2. The method according to claim 1, wherein the size value of the straightening force (27, 30 and 49, 50) is changed from one bearing journal (Hi, Pi) to another bearing journal (Hi, Pi) of the crankshaft.

3. The method according to claim 1, wherein the roll straightening is performed during the deep rolling process.

4. The method according to claim 1, wherein the crankshaft (8, 8) is divided up into a plurality of individual length sections along an axial length of the crankshaft; and wherein each the individual length section is roll straightened separately.

5. A method for roll straightening a crankshaft during or after a deep rolling process using deep rolling tools, wherein a work roller is pressed into a recess on a side of a bearing journal of the crankshaft with a straightening force, the method comprising: determining an individual vector (44, 45, 46, 47) of a runout for each bearing journal (Hi, Pi) of the crankshaft (8, 8); determining a resulting vector (25) from the individual vectors (34, 35, 36, 37, 38) according to a size value and a direction (26); and then applying a straightening force (46, 50) to each bearing journal (Hi, Pi) of the crankshaft (8, 8); wherein a direction of the straightening force (46, 50) lies in the direction (26) of the resulting vector (25); wherein a size value of the straightening force (27, 30) continually changes as the crankshaft is rotated through 360 degrees around an axis of rotation; and wherein the size value of the straightening force (27, 30) varies between 0 and a multiple value of the size value of the resulting vector (25).

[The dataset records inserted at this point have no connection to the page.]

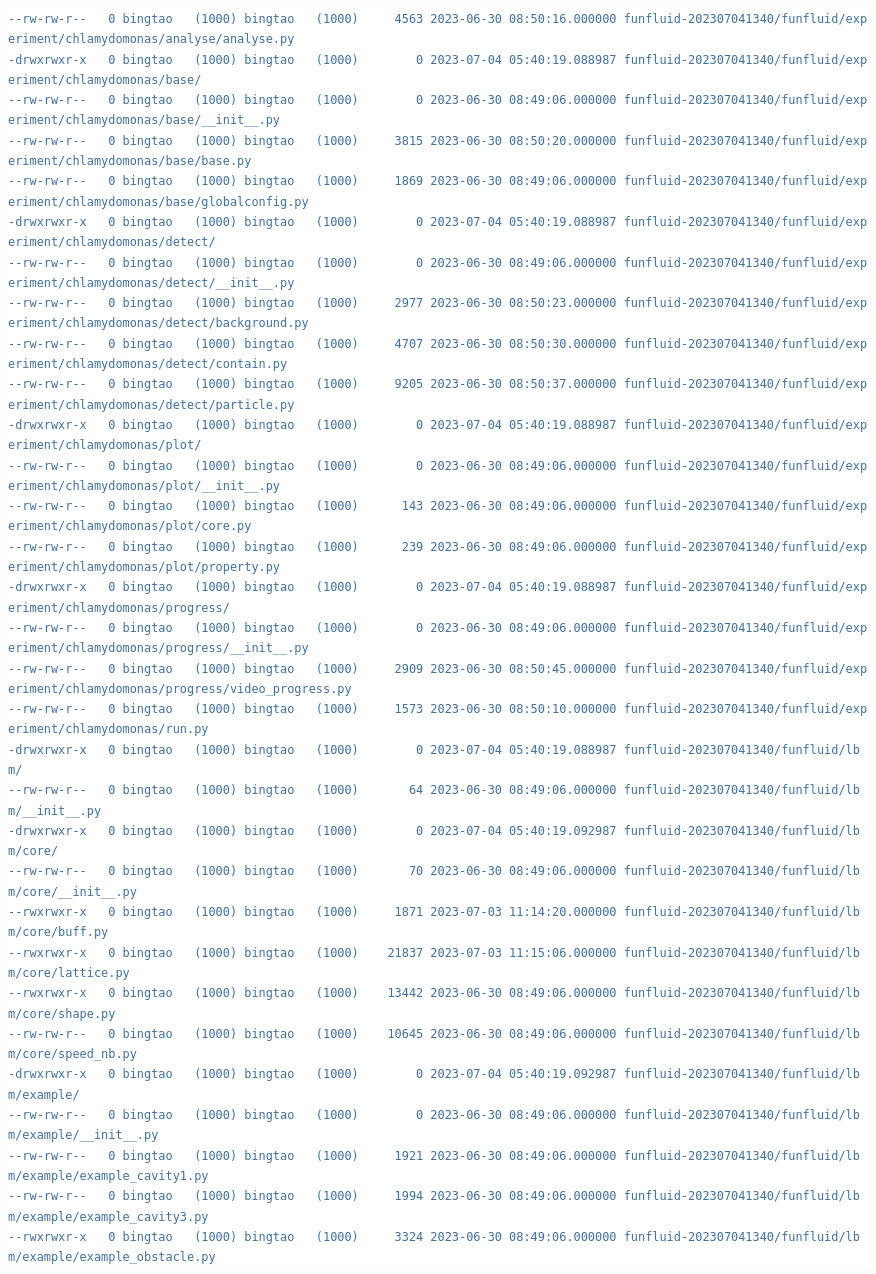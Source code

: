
 ```diff
--rw-rw-r--   0 bingtao   (1000) bingtao   (1000)     4563 2023-06-30 08:50:16.000000 funfluid-202307041340/funfluid/experiment/chlamydomonas/analyse/analyse.py
-drwxrwxr-x   0 bingtao   (1000) bingtao   (1000)        0 2023-07-04 05:40:19.088987 funfluid-202307041340/funfluid/experiment/chlamydomonas/base/
--rw-rw-r--   0 bingtao   (1000) bingtao   (1000)        0 2023-06-30 08:49:06.000000 funfluid-202307041340/funfluid/experiment/chlamydomonas/base/__init__.py
--rw-rw-r--   0 bingtao   (1000) bingtao   (1000)     3815 2023-06-30 08:50:20.000000 funfluid-202307041340/funfluid/experiment/chlamydomonas/base/base.py
--rw-rw-r--   0 bingtao   (1000) bingtao   (1000)     1869 2023-06-30 08:49:06.000000 funfluid-202307041340/funfluid/experiment/chlamydomonas/base/globalconfig.py
-drwxrwxr-x   0 bingtao   (1000) bingtao   (1000)        0 2023-07-04 05:40:19.088987 funfluid-202307041340/funfluid/experiment/chlamydomonas/detect/
--rw-rw-r--   0 bingtao   (1000) bingtao   (1000)        0 2023-06-30 08:49:06.000000 funfluid-202307041340/funfluid/experiment/chlamydomonas/detect/__init__.py
--rw-rw-r--   0 bingtao   (1000) bingtao   (1000)     2977 2023-06-30 08:50:23.000000 funfluid-202307041340/funfluid/experiment/chlamydomonas/detect/background.py
--rw-rw-r--   0 bingtao   (1000) bingtao   (1000)     4707 2023-06-30 08:50:30.000000 funfluid-202307041340/funfluid/experiment/chlamydomonas/detect/contain.py
--rw-rw-r--   0 bingtao   (1000) bingtao   (1000)     9205 2023-06-30 08:50:37.000000 funfluid-202307041340/funfluid/experiment/chlamydomonas/detect/particle.py
-drwxrwxr-x   0 bingtao   (1000) bingtao   (1000)        0 2023-07-04 05:40:19.088987 funfluid-202307041340/funfluid/experiment/chlamydomonas/plot/
--rw-rw-r--   0 bingtao   (1000) bingtao   (1000)        0 2023-06-30 08:49:06.000000 funfluid-202307041340/funfluid/experiment/chlamydomonas/plot/__init__.py
--rw-rw-r--   0 bingtao   (1000) bingtao   (1000)      143 2023-06-30 08:49:06.000000 funfluid-202307041340/funfluid/experiment/chlamydomonas/plot/core.py
--rw-rw-r--   0 bingtao   (1000) bingtao   (1000)      239 2023-06-30 08:49:06.000000 funfluid-202307041340/funfluid/experiment/chlamydomonas/plot/property.py
-drwxrwxr-x   0 bingtao   (1000) bingtao   (1000)        0 2023-07-04 05:40:19.088987 funfluid-202307041340/funfluid/experiment/chlamydomonas/progress/
--rw-rw-r--   0 bingtao   (1000) bingtao   (1000)        0 2023-06-30 08:49:06.000000 funfluid-202307041340/funfluid/experiment/chlamydomonas/progress/__init__.py
--rw-rw-r--   0 bingtao   (1000) bingtao   (1000)     2909 2023-06-30 08:50:45.000000 funfluid-202307041340/funfluid/experiment/chlamydomonas/progress/video_progress.py
--rw-rw-r--   0 bingtao   (1000) bingtao   (1000)     1573 2023-06-30 08:50:10.000000 funfluid-202307041340/funfluid/experiment/chlamydomonas/run.py
-drwxrwxr-x   0 bingtao   (1000) bingtao   (1000)        0 2023-07-04 05:40:19.088987 funfluid-202307041340/funfluid/lbm/
--rw-rw-r--   0 bingtao   (1000) bingtao   (1000)       64 2023-06-30 08:49:06.000000 funfluid-202307041340/funfluid/lbm/__init__.py
-drwxrwxr-x   0 bingtao   (1000) bingtao   (1000)        0 2023-07-04 05:40:19.092987 funfluid-202307041340/funfluid/lbm/core/
--rw-rw-r--   0 bingtao   (1000) bingtao   (1000)       70 2023-06-30 08:49:06.000000 funfluid-202307041340/funfluid/lbm/core/__init__.py
--rwxrwxr-x   0 bingtao   (1000) bingtao   (1000)     1871 2023-07-03 11:14:20.000000 funfluid-202307041340/funfluid/lbm/core/buff.py
--rwxrwxr-x   0 bingtao   (1000) bingtao   (1000)    21837 2023-07-03 11:15:06.000000 funfluid-202307041340/funfluid/lbm/core/lattice.py
--rwxrwxr-x   0 bingtao   (1000) bingtao   (1000)    13442 2023-06-30 08:49:06.000000 funfluid-202307041340/funfluid/lbm/core/shape.py
--rw-rw-r--   0 bingtao   (1000) bingtao   (1000)    10645 2023-06-30 08:49:06.000000 funfluid-202307041340/funfluid/lbm/core/speed_nb.py
-drwxrwxr-x   0 bingtao   (1000) bingtao   (1000)        0 2023-07-04 05:40:19.092987 funfluid-202307041340/funfluid/lbm/example/
--rw-rw-r--   0 bingtao   (1000) bingtao   (1000)        0 2023-06-30 08:49:06.000000 funfluid-202307041340/funfluid/lbm/example/__init__.py
--rw-rw-r--   0 bingtao   (1000) bingtao   (1000)     1921 2023-06-30 08:49:06.000000 funfluid-202307041340/funfluid/lbm/example/example_cavity1.py
--rw-rw-r--   0 bingtao   (1000) bingtao   (1000)     1994 2023-06-30 08:49:06.000000 funfluid-202307041340/funfluid/lbm/example/example_cavity3.py
--rwxrwxr-x   0 bingtao   (1000) bingtao   (1000)     3324 2023-06-30 08:49:06.000000 funfluid-202307041340/funfluid/lbm/example/example_obstacle.py
```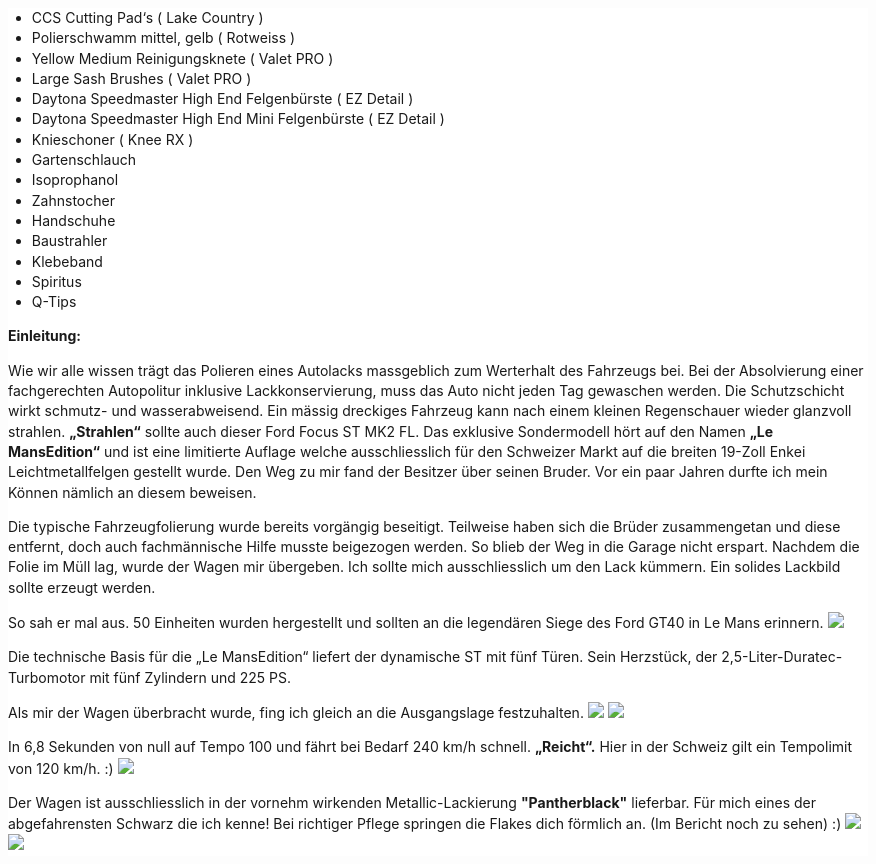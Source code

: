 - CCS Cutting Pad‘s ( Lake Country )
- Polierschwamm mittel, gelb ( Rotweiss )
- Yellow Medium Reinigungsknete ( Valet PRO )
- Large Sash Brushes ( Valet PRO )
- Daytona Speedmaster High End Felgenbürste ( EZ Detail )
- Daytona Speedmaster High End Mini Felgenbürste ( EZ Detail )
- Knieschoner ( Knee RX )
- Gartenschlauch
- Isoprophanol
- Zahnstocher
- Handschuhe
- Baustrahler
- Klebeband
- Spiritus
- Q-Tips



**Einleitung:**

Wie wir alle wissen trägt das Polieren eines Autolacks massgeblich zum Werterhalt des Fahrzeugs bei. Bei der Absolvierung einer fachgerechten Autopolitur inklusive Lackkonservierung, muss das Auto nicht jeden Tag gewaschen werden. Die Schutzschicht wirkt schmutz- und wasserabweisend. Ein mässig dreckiges Fahrzeug kann nach einem kleinen Regenschauer wieder glanzvoll strahlen. **„Strahlen“** sollte auch dieser Ford Focus ST MK2 FL. Das exklusive Sondermodell hört auf den Namen **„Le MansEdition“** und ist eine limitierte Auflage welche ausschliesslich für den Schweizer Markt auf die breiten 19-Zoll Enkei Leichtmetallfelgen gestellt wurde. Den Weg zu mir fand der Besitzer über seinen Bruder. Vor ein paar Jahren durfte ich mein Können nämlich an diesem beweisen.

Die typische Fahrzeugfolierung wurde bereits vorgängig beseitigt. Teilweise haben sich die Brüder zusammengetan und diese entfernt, doch auch fachmännische Hilfe musste beigezogen werden. So blieb der Weg in die Garage nicht erspart. Nachdem die Folie im Müll lag, wurde der Wagen mir übergeben. Ich sollte mich ausschliesslich um den Lack kümmern. Ein solides Lackbild sollte erzeugt werden.

So sah er mal aus. 50 Einheiten wurden hergestellt und sollten an die legendären Siege des Ford GT40 in Le Mans erinnern.
![](//glossbossimages.s3.eu-central-1.amazonaws.com/RBdetailing/FordFocusSTMK2FL-LeMansEdition/IMG-20150517-WA0001.jpg)

Die technische Basis für die „Le MansEdition“ liefert der dynamische ST mit fünf Türen. Sein Herzstück, der 2,5-Liter-Duratec-Turbomotor mit fünf Zylindern und 225 PS.

Als mir der Wagen überbracht wurde, fing ich gleich an die Ausgangslage festzuhalten.
![](//glossbossimages.s3.eu-central-1.amazonaws.com/RBdetailing/FordFocusSTMK2FL-LeMansEdition/DSC_9723.jpg)
![](//glossbossimages.s3.eu-central-1.amazonaws.com/RBdetailing/FordFocusSTMK2FL-LeMansEdition/DSC_9725.jpg)

In 6,8 Sekunden von null auf Tempo 100 und fährt bei Bedarf 240 km/h schnell. **„Reicht“.** Hier in der Schweiz gilt ein Tempolimit von 120 km/h. :)
![](//glossbossimages.s3.eu-central-1.amazonaws.com/RBdetailing/FordFocusSTMK2FL-LeMansEdition/DSC_9718.jpg)

Der Wagen ist ausschliesslich in der vornehm wirkenden Metallic-Lackierung **"Pantherblack"** lieferbar. Für mich eines der abgefahrensten Schwarz die ich kenne! Bei richtiger Pflege springen die Flakes dich förmlich an. (Im Bericht noch zu sehen) :)
![](//glossbossimages.s3.eu-central-1.amazonaws.com/RBdetailing/FordFocusSTMK2FL-LeMansEdition/DSC_9715.jpg)
![](//glossbossimages.s3.eu-central-1.amazonaws.com/RBdetailing/FordFocusSTMK2FL-LeMansEdition/DSC_9714.jpg)
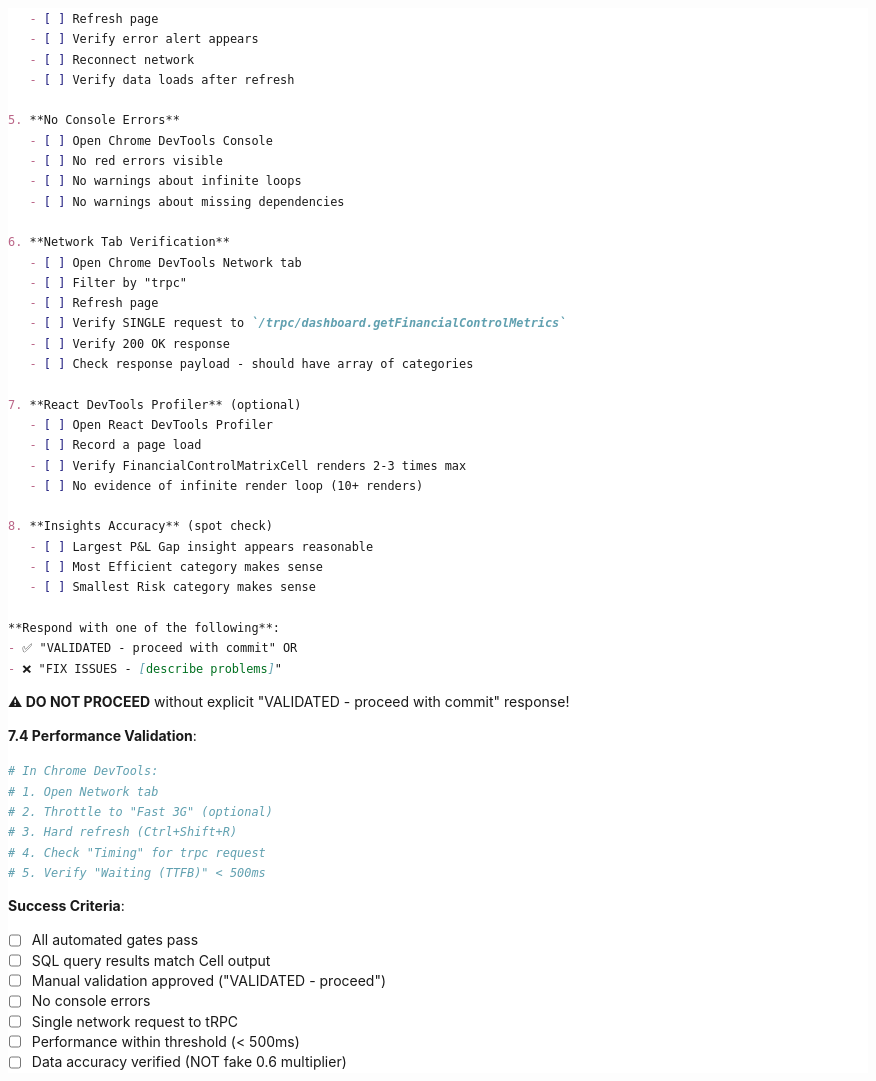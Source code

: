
 ```markdown
   - [ ] Refresh page
   - [ ] Verify error alert appears
   - [ ] Reconnect network
   - [ ] Verify data loads after refresh

5. **No Console Errors**
   - [ ] Open Chrome DevTools Console
   - [ ] No red errors visible
   - [ ] No warnings about infinite loops
   - [ ] No warnings about missing dependencies

6. **Network Tab Verification**
   - [ ] Open Chrome DevTools Network tab
   - [ ] Filter by "trpc"
   - [ ] Refresh page
   - [ ] Verify SINGLE request to `/trpc/dashboard.getFinancialControlMetrics`
   - [ ] Verify 200 OK response
   - [ ] Check response payload - should have array of categories

7. **React DevTools Profiler** (optional)
   - [ ] Open React DevTools Profiler
   - [ ] Record a page load
   - [ ] Verify FinancialControlMatrixCell renders 2-3 times max
   - [ ] No evidence of infinite render loop (10+ renders)

8. **Insights Accuracy** (spot check)
   - [ ] Largest P&L Gap insight appears reasonable
   - [ ] Most Efficient category makes sense
   - [ ] Smallest Risk category makes sense

**Respond with one of the following**:
- ✅ "VALIDATED - proceed with commit" OR
- ❌ "FIX ISSUES - [describe problems]"
```

**⚠️ DO NOT PROCEED** without explicit "VALIDATED - proceed with commit" response!

**7.4 Performance Validation**:

```bash
# In Chrome DevTools:
# 1. Open Network tab
# 2. Throttle to "Fast 3G" (optional)
# 3. Hard refresh (Ctrl+Shift+R)
# 4. Check "Timing" for trpc request
# 5. Verify "Waiting (TTFB)" < 500ms
```

**Success Criteria**:
- [ ] All automated gates pass
- [ ] SQL query results match Cell output
- [ ] Manual validation approved ("VALIDATED - proceed")
- [ ] No console errors
- [ ] Single network request to tRPC
- [ ] Performance within threshold (< 500ms)
- [ ] Data accuracy verified (NOT fake 0.6 multiplier)
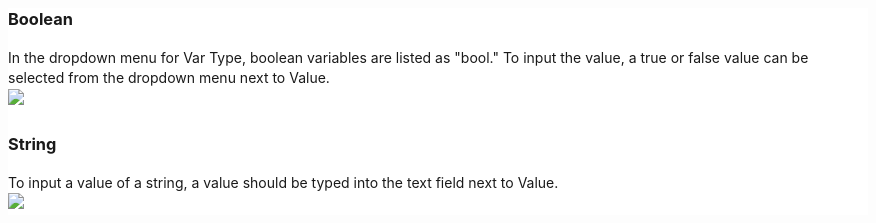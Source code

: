 ### Boolean
In the dropdown menu for Var Type, boolean variables are listed as "bool." To input the value, a true or false value can be selected from the dropdown menu next to Value.</br>
<img src="/images/Modeling/variables/BoolVar.png">

### String
To input a value of a string, a value should be typed into the text field next to Value.</br>
<img src="/images/Modeling/variables/StringVar.png">
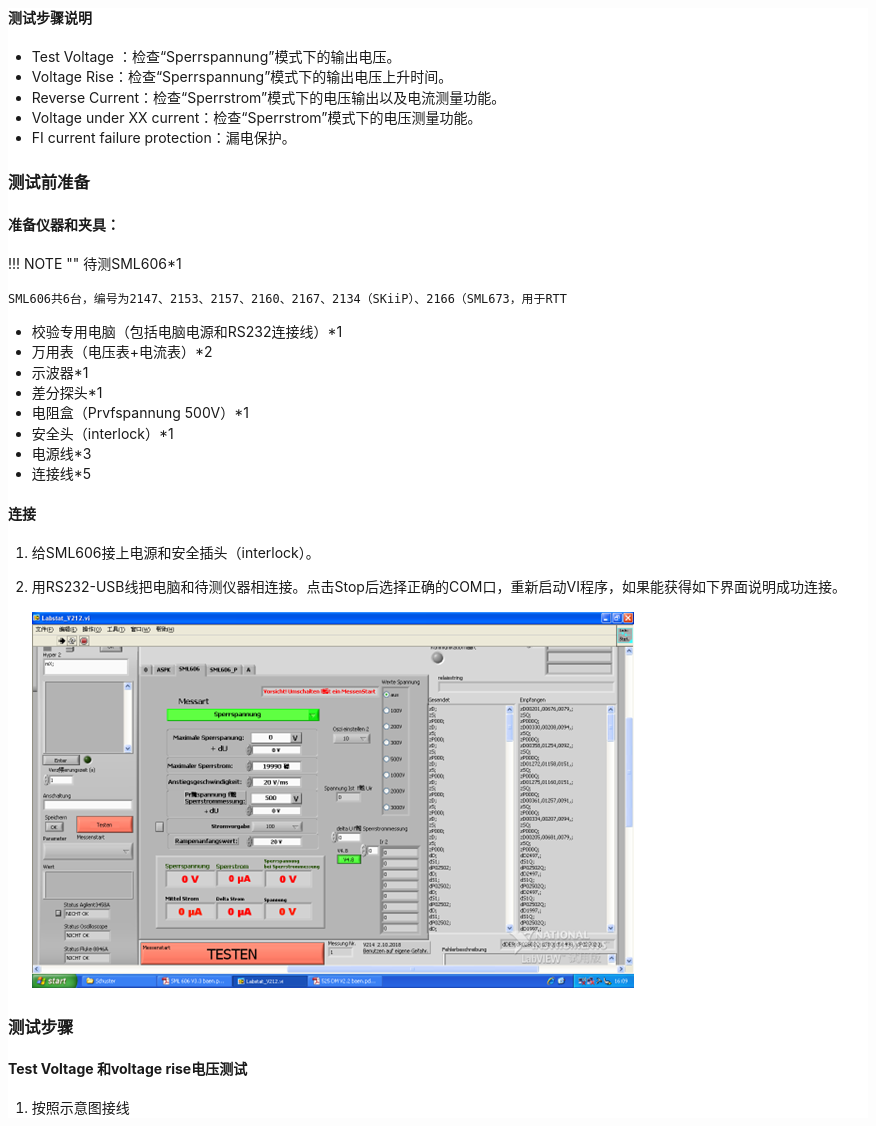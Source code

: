 #### 测试步骤说明
- Test Voltage ：检查“Sperrspannung”模式下的输出电压。
- Voltage Rise：检查“Sperrspannung”模式下的输出电压上升时间。
- Reverse Current：检查“Sperrstrom”模式下的电压输出以及电流测量功能。
- Voltage under XX current：检查“Sperrstrom”模式下的电压测量功能。
- FI current failure protection：漏电保护。

### __测试前准备__
#### 准备仪器和夹具：
!!! NOTE ""
    待测SML606*1
    
    SML606共6台，编号为2147、2153、2157、2160、2167、2134（SKiiP）、2166（SML673，用于RTT

- 校验专用电脑（包括电脑电源和RS232连接线）*1
- 万用表（电压表+电流表）*2
- 示波器*1
- 差分探头*1
- 电阻盒（Prvfspannung 500V）*1
- 安全头（interlock）*1
- 电源线*3
- 连接线*5

#### 连接
1. 给SML606接上电源和安全插头（interlock）。
1. 用RS232-USB线把电脑和待测仪器相连接。点击Stop后选择正确的COM口，重新启动VI程序，如果能获得如下界面说明成功连接。
    
    ![](606.png)

### 测试步骤
#### Test Voltage 和voltage rise电压测试
1. 按照示意图接线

6. The method according to claim 5, where the size of the straightening force (27, 30 and 49, 50) is changed from one bearing journal (Hi, Pi) to another bearing journal (Hi, Pi) of the crankshaft.

7. The method according to claim 5, wherein the roll straightening is performed during the deep rolling process.

8. The method in accordance with claim 5, wherein the resulting vector (25) is determined by vectorial addition of the individual vectors (34, 35, 36, 37, 38).

9. The method according to claim 5, wherein the crankshaft (8, 8) is divided up into a plurality of individual length sections along an axial length of the crankshaft; and wherein each the individual length section is roll straightened separately.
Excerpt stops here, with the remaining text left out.